** EXERCISE AIM **
The answer must be a single number: how many lines in the records below contain the word "begin".

** EXTRACTED INFORMATION **
<<<<

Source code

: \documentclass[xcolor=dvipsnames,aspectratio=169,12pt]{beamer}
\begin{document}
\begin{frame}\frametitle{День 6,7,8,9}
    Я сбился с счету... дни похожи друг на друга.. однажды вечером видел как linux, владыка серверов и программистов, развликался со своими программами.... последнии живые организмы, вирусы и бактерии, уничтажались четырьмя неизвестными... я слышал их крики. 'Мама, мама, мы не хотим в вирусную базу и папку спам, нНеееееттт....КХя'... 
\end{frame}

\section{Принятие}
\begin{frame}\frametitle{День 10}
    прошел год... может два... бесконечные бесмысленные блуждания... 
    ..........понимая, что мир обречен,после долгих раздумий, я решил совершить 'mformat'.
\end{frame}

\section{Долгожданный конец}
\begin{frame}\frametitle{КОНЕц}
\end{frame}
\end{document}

>>>>
<<<<

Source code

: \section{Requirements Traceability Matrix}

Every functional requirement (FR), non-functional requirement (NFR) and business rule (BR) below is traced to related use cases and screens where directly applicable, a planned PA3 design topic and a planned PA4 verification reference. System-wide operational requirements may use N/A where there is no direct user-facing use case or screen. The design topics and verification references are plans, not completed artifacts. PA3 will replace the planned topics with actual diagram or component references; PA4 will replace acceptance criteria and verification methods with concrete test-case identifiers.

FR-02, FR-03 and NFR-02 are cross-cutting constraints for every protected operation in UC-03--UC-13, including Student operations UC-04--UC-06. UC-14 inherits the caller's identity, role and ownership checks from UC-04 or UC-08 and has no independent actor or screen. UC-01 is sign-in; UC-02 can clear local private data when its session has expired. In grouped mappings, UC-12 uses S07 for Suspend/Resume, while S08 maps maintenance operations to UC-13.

>>>>

** ANSWER SECTION **
4